MEXICO CITY — Mexico hopes to launch a much-awaited textiles and apparel aid package by Christmas to shield the industry from a flood of sub-valued Asian products, an Economy Ministry official said.
His comments came shortly after the government snagged a 250-strong textile contraband network flouting 500 million, or $36 million at current exchange, in taxes, adding to $660 million evaded from such organizations this year.
“The package is definitely moving ahead,” said the official, who requested anonymity, adding that it’s expected to be ready by year-end or sooner. “We are getting ready to start the approval process for all the entities [government] involved.”
The package will be “very similar” to an eight-pronged one introduced for the footwear sector in August that sets import duties at 25 to 30 percent, limits import flows to nine custom ports, forces importers to give a five-day notice of a shipment’s arrival and allows industry observers to work in customs offices.
“We hope this will come by year-end, though given everything that’s happening in Mexico, it may get a bit delayed,” Jose Manuel Martínez, general manager of key apparel industry lobby Canaive, said.
Mexico’s government is roiled under a slew of corruption scandals, most recently involving the alleged massacre of 43 students that triggered huge demonstrations demanding the resignation of President Enrique Peña Nieto.
Mexico-China political relations are also cooling after Mexico last week canceled a bullet-train contract days after handing it to a Chinese consortium which has since threatened damage compensation. While some said the impasse could hamper negotiations to settle Mexico’s WTO suit against China’s unfair exporter subsidies, Martinez said that’s unlikely.
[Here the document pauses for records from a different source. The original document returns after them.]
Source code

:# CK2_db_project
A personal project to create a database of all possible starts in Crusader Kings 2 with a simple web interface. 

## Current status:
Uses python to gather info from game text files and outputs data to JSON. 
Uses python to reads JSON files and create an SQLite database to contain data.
“These are two very separate issues,” he noted, adding that the process continues to advance, though slowly and gradually.
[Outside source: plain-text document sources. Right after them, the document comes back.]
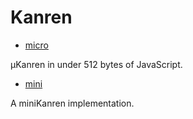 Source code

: # Kanren

- [micro](https://github.com/stellartux/kanren/tree/main/micro)

µKanren in under 512 bytes of JavaScript.

- [mini](https://github.com/stellartux/kanren/tree/main/mini)

A miniKanren implementation.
China is responding to a customs cooperation agreement between both countries tackling the suit’s dumping concerns. Therefore, Martinez said Mexico is not in a rush to step up its claim. “We would of course like to resolve all the issues, but we are moving step by step,” Martinez said.
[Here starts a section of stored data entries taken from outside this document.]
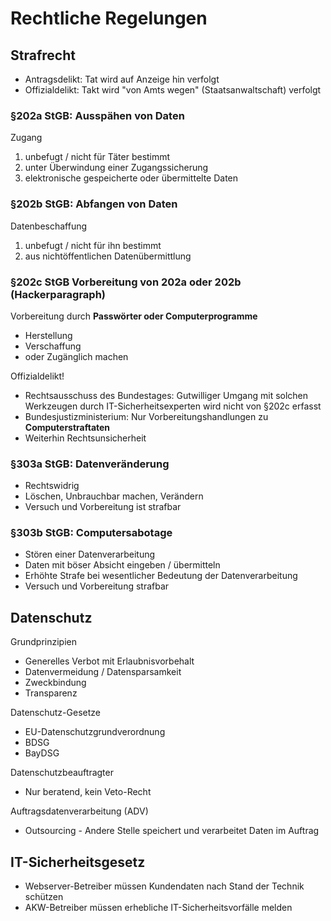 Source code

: # Rechtliche Regelungen
## Strafrecht
- Antragsdelikt: Tat wird auf Anzeige hin verfolgt
- Offizialdelikt: Takt wird "von Amts wegen" (Staatsanwaltschaft) verfolgt

### §202a StGB: Ausspähen von Daten
Zugang
1. unbefugt / nicht für Täter bestimmt
2. unter Überwindung einer Zugangssicherung
3. elektronische gespeicherte oder übermittelte Daten

### §202b StGB: Abfangen von Daten
Datenbeschaffung
1. unbefugt / nicht für ihn bestimmt
2. aus nichtöffentlichen Datenübermittlung

### §202c StGB Vorbereitung von 202a oder 202b (Hackerparagraph)
Vorbereitung durch **Passwörter oder Computerprogramme**
- Herstellung
- Verschaffung
- oder Zugänglich machen

Offizialdelikt!
- Rechtsausschuss des Bundestages: Gutwilliger Umgang mit solchen Werkzeugen durch IT-Sicherheitsexperten wird nicht von §202c erfasst
- Bundesjustizministerium: Nur Vorbereitungshandlungen zu **Computerstraftaten**
- Weiterhin Rechtsunsicherheit

### §303a StGB: Datenveränderung
- Rechtswidrig
- Löschen, Unbrauchbar machen, Verändern
- Versuch und Vorbereitung ist strafbar

### §303b StGB: Computersabotage
- Stören einer Datenverarbeitung
- Daten mit böser Absicht eingeben / übermitteln
- Erhöhte Strafe bei wesentlicher Bedeutung der Datenverarbeitung
- Versuch und Vorbereitung strafbar

## Datenschutz
Grundprinzipien
- Generelles Verbot mit Erlaubnisvorbehalt
- Datenvermeidung / Datensparsamkeit
- Zweckbindung
- Transparenz

Datenschutz-Gesetze
- EU-Datenschutzgrundverordnung
- BDSG
- BayDSG

Datenschutzbeauftragter
- Nur beratend, kein Veto-Recht

Auftragsdatenverarbeitung (ADV)
- Outsourcing - Andere Stelle speichert und verarbeitet Daten im Auftrag

## IT-Sicherheitsgesetz
- Webserver-Betreiber müssen Kundendaten nach Stand der Technik schützen
- AKW-Betreiber müssen erhebliche IT-Sicherheitsvorfälle melden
Canaive’s President Sergio Lopez de la Cerda had expected this month’s meeting between Nieto and Chinese counterparty Xi Jinping to yield a breakthrough after continual delays in reaching agreement. Canaive tabled the suit in October 2012, claiming China’s illegal subsidies (which can equal as much as 35 percent of a garment’s price) were wreaking havoc in Latin America’s second-largest clothing industry. In 2014, Chinese imports are set to triple, de la Cerda said, though he would not disclose a figure. Meanwhile, the industry reported third-quarter sales fell 5.6 percent and 7.4 percent for textiles and apparel respectively.
The Economy Ministry official said a 5 percent duty against Chinese imports (set to expire in January) will be extended as part of the aid package.